ABOUT THIS TASK:
Using the data below, work out how many of its lines contain "authorizedStatic", and give that number with nothing added.

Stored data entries
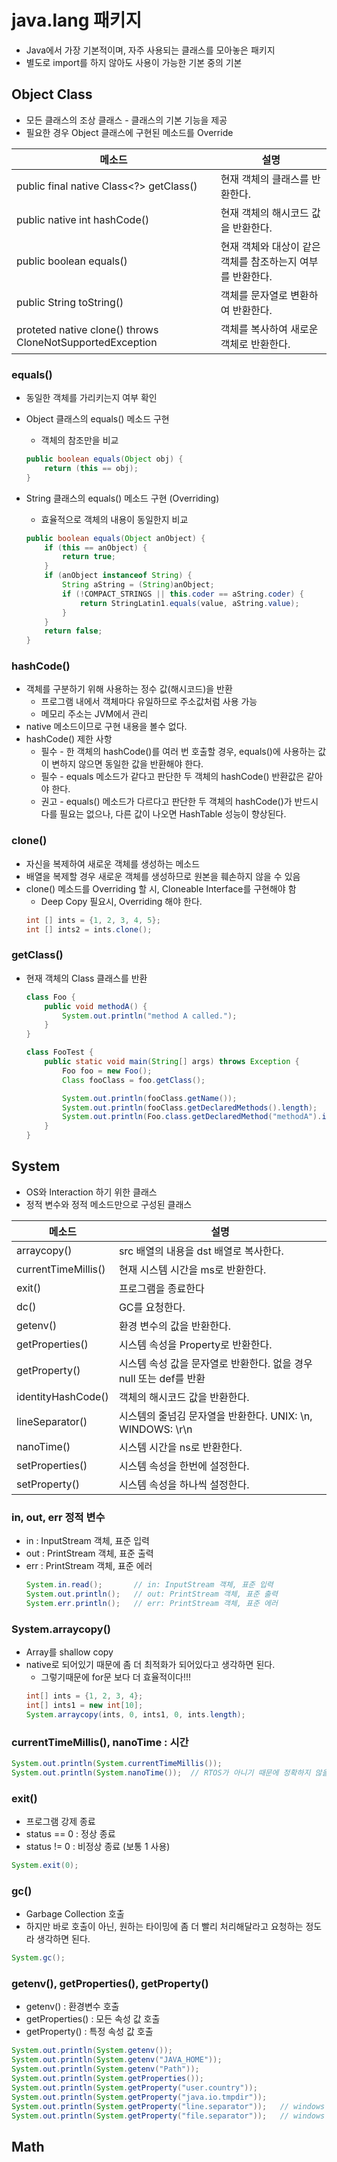 # java.lang 패키지
* Java에서 가장 기본적이며, 자주 사용되는 클래스를 모아놓은 패키지
* 별도로 import를 하지 않아도 사용이 가능한 기본 중의 기본

## Object Class
* 모든 클래스의 조상 클래스 - 클래스의 기본 기능을 제공
* 필요한 경우 Object 클래스에 구현된 메소드를 Override

| 메소드 | 설명 |
|-------|-----|
| public final native Class<?> getClass() | 현재 객체의 클래스를 반환한다. |
| public native int hashCode() | 현재 객체의 해시코드 값을 반환한다. |
| public boolean equals() | 현재 객체와 대상이 같은 객체를 참조하는지 여부를 반환한다. |
| public String toString() | 객체를 문자열로 변환하여 반환한다. |
| proteted native clone() throws CloneNotSupportedException | 객체를 복사하여 새로운 객체로 반환한다. |

### equals()
* 동일한 객체를 가리키는지 여부 확인
* Object 클래스의 equals() 메소드 구현
    * 객체의 참조만을 비교
    ```java
    public boolean equals(Object obj) {
        return (this == obj);
    }
    ```

* String 클래스의 equals() 메소드 구현 (Overriding)
    * 효율적으로 객체의 내용이 동일한지 비교
    ```java
    public boolean equals(Object anObject) {
        if (this == anObject) {
            return true;
        }
        if (anObject instanceof String) {
            String aString = (String)anObject;
            if (!COMPACT_STRINGS || this.coder == aString.coder) {
                return StringLatin1.equals(value, aString.value);
            }
        }
        return false;
    }
    ```

### hashCode()
* 객체를 구분하기 위해 사용하는 정수 값(해시코드)을 반환
    * 프로그램 내에서 객체마다 유일하므로 주소값처럼 사용 가능
    * 메모리 주소는 JVM에서 관리
* native 메소드이므로 구현 내용을 볼수 없다.
* hashCode() 제한 사항
    * 필수 - 한 객체의 hashCode()를 여러 번 호출할 경우, equals()에 사용하는 값이
    변하지 않으면 동일한 값을 반환해야 한다.
    * 필수 - equals 메소드가 같다고 판단한 두 객체의 hashCode() 반환값은 같아야 한다.
    * 권고 - equals() 메소드가 다르다고 판단한 두 객체의 hashCode()가 반드시 다를 필요는 없으나, 다른 값이 나오면 HashTable 성능이 향상된다.


### clone()
* 자신을 복제하여 새로운 객체를 생성하는 메소드
* 배열을 복제할 경우 새로운 객체를 생성하므로 원본을 훼손하지 않을 수 있음
* clone() 메소드를 Overriding 할 시, Cloneable Interface를 구현해야 함
    * Deep Copy 필요시, Overriding 해야 한다.
    ```java
    int [] ints = {1, 2, 3, 4, 5};
    int [] ints2 = ints.clone();
    ```

### getClass()
* 현재 객체의 Class 클래스를 반환
    ```java
    class Foo {
        public void methodA() {
            System.out.println("method A called.");
        }
    }
    
    class FooTest {
        public static void main(String[] args) throws Exception {
            Foo foo = new Foo();
            Class fooClass = foo.getClass();
    
            System.out.println(fooClass.getName());
            System.out.println(fooClass.getDeclaredMethods().length);
            System.out.println(Foo.class.getDeclaredMethod("methodA").invoke(foo));
        }
    }
    ```


## System
* OS와 Interaction 하기 위한 클래스
* 정적 변수와 정적 메소드만으로 구성된 클래스

| 메소드 | 설명 |
|-------|-----|
| arraycopy() | src 배열의 내용을 dst 배열로 복사한다. | 
| currentTimeMillis() | 현재 시스템 시간을 ms로 반환한다. |
| exit() | 프로그램을 종료한다 |
| dc() | GC를 요청한다. |
| getenv() | 환경 변수의 값을 반환한다. |
| getProperties() | 시스템 속성을 Property로 반환한다. |
| getProperty() | 시스템 속성 값을 문자열로 반환한다. 없을 경우 null 또는 def를 반환 |
| identityHashCode() | 객체의 해시코드 값을 반환한다. |
| lineSeparator() | 시스템의 줄넘김 문자열을 반환한다. UNIX: \n, WINDOWS: \r\n |
| nanoTime() | 시스템 시간을 ns로 반환한다. |
| setProperties() | 시스템 속성을 한번에 설정한다. |
| setProperty() | 시스템 속성을 하나씩 설정한다. |

### in, out, err 정적 변수
* in : InputStream 객체, 표준 입력
* out : PrintStream 객체, 표준 출력
* err : PrintStream 객체, 표준 에러
    ```java
    System.in.read();       // in: InputStream 객체, 표준 입력
    System.out.println();   // out: PrintStream 객체, 표준 출력
    System.err.println();   // err: PrintStream 객체, 표준 에러
    ```

### System.arraycopy()
* Array를 shallow copy
* native로 되어있기 때문에 좀 더 최적화가 되어있다고 생각하면 된다.
    * 그렇기때문에 for문 보다 더 효율적이다!!!
    ```java
    int[] ints = {1, 2, 3, 4};
    int[] ints1 = new int[10];
    System.arraycopy(ints, 0, ints1, 0, ints.length);
    ```

### currentTimeMillis(), nanoTime : 시간
```java
System.out.println(System.currentTimeMillis());
System.out.println(System.nanoTime());  // RTOS가 아니기 때문에 정확하지 않을 수 있음(Real Time OS), 보통 참고용으로만 사용
```

### exit()
* 프로그램 강제 종료
* status == 0 : 정상 종료
* status != 0 : 비정상 종료 (보통 1 사용)
```java
System.exit(0);
```

### gc()
* Garbage Collection 호출
* 하지만 바로 호출이 아닌, 원하는 타이밍에 좀 더 빨리 처리해달라고 요청하는 정도라 생각하면 된다.
```java
System.gc();
```

### getenv(), getProperties(), getProperty()
* getenv() : 환경변수 호출
* getProperties() : 모든 속성 값 호출
* getProperty() : 특정 속성 값 호출
```java
System.out.println(System.getenv());
System.out.println(System.getenv("JAVA_HOME"));
System.out.println(System.getenv("Path"));
System.out.println(System.getProperties());
System.out.println(System.getProperty("user.country"));
System.out.println(System.getProperty("java.io.tmpdir"));
System.out.println(System.getProperty("line.separator"));   // windows \r\n, linux \n
System.out.println(System.getProperty("file.separator"));   // windows \ linux
```


## Math





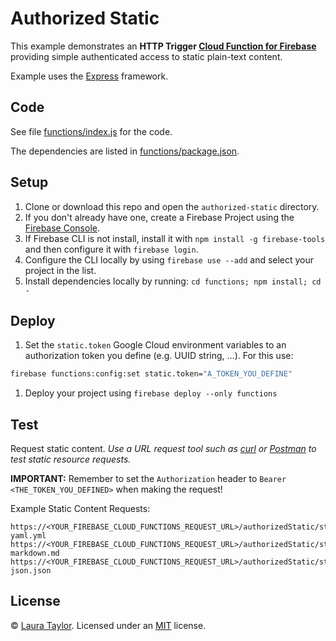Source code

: # Authorized Static

This example demonstrates an **HTTP Trigger [Cloud Function for Firebase](https://firebase.google.com/docs/functions/)** providing simple authenticated access to static plain-text content.  

Example uses the [Express](https://expressjs.com/) framework.

## Code

See file [functions/index.js](functions/index.js) for the code.

The dependencies are listed in [functions/package.json](functions/package.json).

## Setup

1. Clone or download this repo and open the `authorized-static` directory.
1. If you don't already have one, create a Firebase Project using the [Firebase Console](https://console.firebase.google.com).
1. If Firebase CLI is not install, install it with `npm install -g firebase-tools` and then configure it with `firebase login`.
1. Configure the CLI locally by using `firebase use --add` and select your project in the list.
1. Install dependencies locally by running: `cd functions; npm install; cd -`

## Deploy

1. Set the `static.token` Google Cloud environment variables to an authorization token you define (e.g. UUID string, ...). For this use:
```bash
firebase functions:config:set static.token="A_TOKEN_YOU_DEFINE"
```
1. Deploy your project using `firebase deploy --only functions`

## Test

Request  static content.  *Use a URL request tool such as [curl](https://curl.haxx.se/) or [Postman](https://www.getpostman.com/) to test static resource requests.*

**IMPORTANT:**  Remember to set the `Authorization` header to `Bearer <THE_TOKEN_YOU_DEFINED>` when making the request!

Example Static Content Requests:

```
https://<YOUR_FIREBASE_CLOUD_FUNCTIONS_REQUEST_URL>/authorizedStatic/static/example-yaml.yml
https://<YOUR_FIREBASE_CLOUD_FUNCTIONS_REQUEST_URL>/authorizedStatic/static/example-markdown.md
https://<YOUR_FIREBASE_CLOUD_FUNCTIONS_REQUEST_URL>/authorizedStatic/static/example-json.json
```


 ## License

 © [Laura Taylor](https://github.com/techstreams). Licensed under an [MIT](../LICENSE) license.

SOLVED PROBLEM:
3